**What you need to do:** If a record contains a picture, skip the picture and transcribe the rest exactly.

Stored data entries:

- - - - -

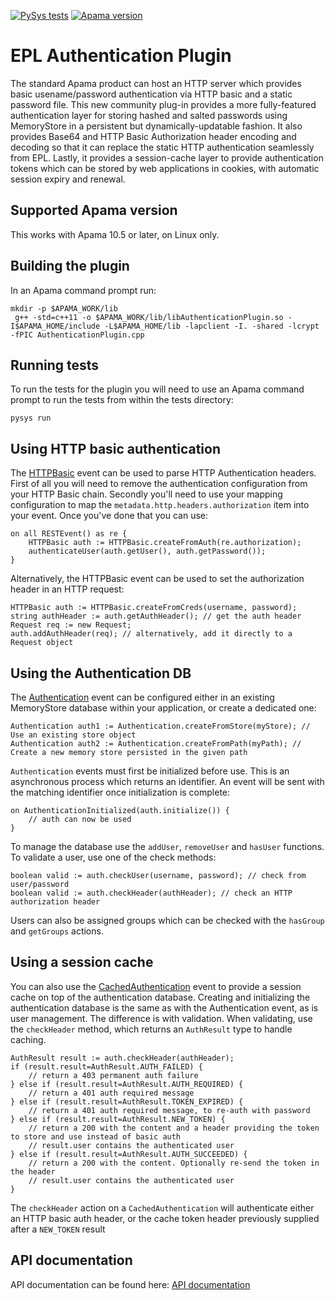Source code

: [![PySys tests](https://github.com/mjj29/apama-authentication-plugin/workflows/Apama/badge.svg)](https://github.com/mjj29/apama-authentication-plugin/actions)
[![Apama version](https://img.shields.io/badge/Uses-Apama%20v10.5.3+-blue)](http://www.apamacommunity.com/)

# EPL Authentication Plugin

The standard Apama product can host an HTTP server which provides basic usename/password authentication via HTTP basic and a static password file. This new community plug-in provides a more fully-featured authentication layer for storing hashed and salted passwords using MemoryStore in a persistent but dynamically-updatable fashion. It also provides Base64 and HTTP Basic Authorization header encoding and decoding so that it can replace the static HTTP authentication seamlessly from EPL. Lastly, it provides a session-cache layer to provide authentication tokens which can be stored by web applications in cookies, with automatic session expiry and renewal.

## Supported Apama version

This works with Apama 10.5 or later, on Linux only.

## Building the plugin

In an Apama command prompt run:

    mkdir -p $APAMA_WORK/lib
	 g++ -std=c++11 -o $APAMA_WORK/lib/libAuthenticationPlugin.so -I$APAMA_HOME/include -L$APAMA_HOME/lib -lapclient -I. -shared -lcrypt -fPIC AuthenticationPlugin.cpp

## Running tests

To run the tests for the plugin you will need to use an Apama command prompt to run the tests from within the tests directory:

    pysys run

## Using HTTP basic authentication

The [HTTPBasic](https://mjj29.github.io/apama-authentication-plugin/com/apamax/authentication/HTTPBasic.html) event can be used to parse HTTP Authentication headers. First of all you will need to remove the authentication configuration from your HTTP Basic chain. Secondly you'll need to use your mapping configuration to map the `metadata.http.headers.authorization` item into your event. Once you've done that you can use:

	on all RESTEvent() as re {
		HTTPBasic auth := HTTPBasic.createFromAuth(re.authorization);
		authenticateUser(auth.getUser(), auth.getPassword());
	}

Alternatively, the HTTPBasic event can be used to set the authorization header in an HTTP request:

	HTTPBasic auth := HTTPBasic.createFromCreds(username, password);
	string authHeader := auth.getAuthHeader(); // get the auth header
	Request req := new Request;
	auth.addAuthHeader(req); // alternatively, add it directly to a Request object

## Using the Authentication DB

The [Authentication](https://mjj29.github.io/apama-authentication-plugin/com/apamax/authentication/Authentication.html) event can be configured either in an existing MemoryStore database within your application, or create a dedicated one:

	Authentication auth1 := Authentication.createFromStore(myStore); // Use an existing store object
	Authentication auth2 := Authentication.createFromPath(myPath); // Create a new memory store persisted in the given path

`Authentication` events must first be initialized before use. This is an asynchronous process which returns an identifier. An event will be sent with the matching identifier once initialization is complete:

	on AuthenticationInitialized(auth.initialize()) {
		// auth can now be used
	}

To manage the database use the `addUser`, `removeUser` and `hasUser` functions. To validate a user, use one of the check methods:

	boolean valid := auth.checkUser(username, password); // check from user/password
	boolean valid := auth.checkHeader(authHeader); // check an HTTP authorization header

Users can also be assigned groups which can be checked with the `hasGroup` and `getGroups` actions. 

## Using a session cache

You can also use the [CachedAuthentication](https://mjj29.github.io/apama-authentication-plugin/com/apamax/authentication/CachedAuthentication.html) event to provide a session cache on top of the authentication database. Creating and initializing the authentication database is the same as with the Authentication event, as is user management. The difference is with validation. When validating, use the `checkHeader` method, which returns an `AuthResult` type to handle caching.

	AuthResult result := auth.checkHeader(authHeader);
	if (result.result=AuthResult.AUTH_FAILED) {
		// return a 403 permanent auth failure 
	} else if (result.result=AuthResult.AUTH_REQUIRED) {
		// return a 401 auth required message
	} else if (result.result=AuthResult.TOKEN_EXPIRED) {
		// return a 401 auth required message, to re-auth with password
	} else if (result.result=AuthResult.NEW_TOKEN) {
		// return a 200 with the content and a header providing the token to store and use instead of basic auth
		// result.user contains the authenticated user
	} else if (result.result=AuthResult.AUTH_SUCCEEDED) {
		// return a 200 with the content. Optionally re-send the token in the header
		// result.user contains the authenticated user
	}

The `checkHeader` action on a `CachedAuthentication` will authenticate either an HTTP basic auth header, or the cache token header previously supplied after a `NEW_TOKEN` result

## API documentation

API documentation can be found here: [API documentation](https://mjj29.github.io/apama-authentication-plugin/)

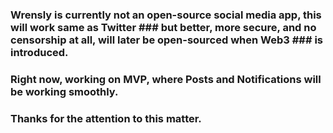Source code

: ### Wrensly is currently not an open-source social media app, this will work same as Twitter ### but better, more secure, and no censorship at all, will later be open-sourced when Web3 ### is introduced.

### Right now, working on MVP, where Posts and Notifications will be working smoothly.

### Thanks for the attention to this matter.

- - - - -

**Answer to the problem:**
Source code

: [![PySys tests](https://github.com/mjj29/apama-authentication-plugin/workflows/Apama/badge.svg)](https://github.com/mjj29/apama-authentication-plugin/actions)
[![Apama version](https://img.shields.io/badge/Uses-Apama%20v10.5.3+-blue)](http://www.apamacommunity.com/)

# EPL Authentication Plugin

The standard Apama product can host an HTTP server which provides basic usename/password authentication via HTTP basic and a static password file. This new community plug-in provides a more fully-featured authentication layer for storing hashed and salted passwords using MemoryStore in a persistent but dynamically-updatable fashion. It also provides Base64 and HTTP Basic Authorization header encoding and decoding so that it can replace the static HTTP authentication seamlessly from EPL. Lastly, it provides a session-cache layer to provide authentication tokens which can be stored by web applications in cookies, with automatic session expiry and renewal.

## Supported Apama version

This works with Apama 10.5 or later, on Linux only.

## Building the plugin

In an Apama command prompt run:

    mkdir -p $APAMA_WORK/lib
	 g++ -std=c++11 -o $APAMA_WORK/lib/libAuthenticationPlugin.so -I$APAMA_HOME/include -L$APAMA_HOME/lib -lapclient -I. -shared -lcrypt -fPIC AuthenticationPlugin.cpp

## Running tests

To run the tests for the plugin you will need to use an Apama command prompt to run the tests from within the tests directory:

    pysys run

## Using HTTP basic authentication

The [HTTPBasic](https://mjj29.github.io/apama-authentication-plugin/com/apamax/authentication/HTTPBasic.html) event can be used to parse HTTP Authentication headers. First of all you will need to remove the authentication configuration from your HTTP Basic chain. Secondly you'll need to use your mapping configuration to map the `metadata.http.headers.authorization` item into your event. Once you've done that you can use:

	on all RESTEvent() as re {
		HTTPBasic auth := HTTPBasic.createFromAuth(re.authorization);
		authenticateUser(auth.getUser(), auth.getPassword());
	}

Alternatively, the HTTPBasic event can be used to set the authorization header in an HTTP request:

	HTTPBasic auth := HTTPBasic.createFromCreds(username, password);
	string authHeader := auth.getAuthHeader(); // get the auth header
	Request req := new Request;
	auth.addAuthHeader(req); // alternatively, add it directly to a Request object

## Using the Authentication DB

The [Authentication](https://mjj29.github.io/apama-authentication-plugin/com/apamax/authentication/Authentication.html) event can be configured either in an existing MemoryStore database within your application, or create a dedicated one:

	Authentication auth1 := Authentication.createFromStore(myStore); // Use an existing store object
	Authentication auth2 := Authentication.createFromPath(myPath); // Create a new memory store persisted in the given path

`Authentication` events must first be initialized before use. This is an asynchronous process which returns an identifier. An event will be sent with the matching identifier once initialization is complete:

	on AuthenticationInitialized(auth.initialize()) {
		// auth can now be used
	}

To manage the database use the `addUser`, `removeUser` and `hasUser` functions. To validate a user, use one of the check methods:

	boolean valid := auth.checkUser(username, password); // check from user/password
	boolean valid := auth.checkHeader(authHeader); // check an HTTP authorization header

Users can also be assigned groups which can be checked with the `hasGroup` and `getGroups` actions. 

## Using a session cache

You can also use the [CachedAuthentication](https://mjj29.github.io/apama-authentication-plugin/com/apamax/authentication/CachedAuthentication.html) event to provide a session cache on top of the authentication database. Creating and initializing the authentication database is the same as with the Authentication event, as is user management. The difference is with validation. When validating, use the `checkHeader` method, which returns an `AuthResult` type to handle caching.

	AuthResult result := auth.checkHeader(authHeader);
	if (result.result=AuthResult.AUTH_FAILED) {
		// return a 403 permanent auth failure 
	} else if (result.result=AuthResult.AUTH_REQUIRED) {
		// return a 401 auth required message
	} else if (result.result=AuthResult.TOKEN_EXPIRED) {
		// return a 401 auth required message, to re-auth with password
	} else if (result.result=AuthResult.NEW_TOKEN) {
		// return a 200 with the content and a header providing the token to store and use instead of basic auth
		// result.user contains the authenticated user
	} else if (result.result=AuthResult.AUTH_SUCCEEDED) {
		// return a 200 with the content. Optionally re-send the token in the header
		// result.user contains the authenticated user
	}

The `checkHeader` action on a `CachedAuthentication` will authenticate either an HTTP basic auth header, or the cache token header previously supplied after a `NEW_TOKEN` result

## API documentation

API documentation can be found here: [API documentation](https://mjj29.github.io/apama-authentication-plugin/)

Source code

: ### Wrensly is currently not an open-source social media app, this will work same as Twitter ### but better, more secure, and no censorship at all, will later be open-sourced when Web3 ### is introduced.

### Right now, working on MVP, where Posts and Notifications will be working smoothly.

### Thanks for the attention to this matter.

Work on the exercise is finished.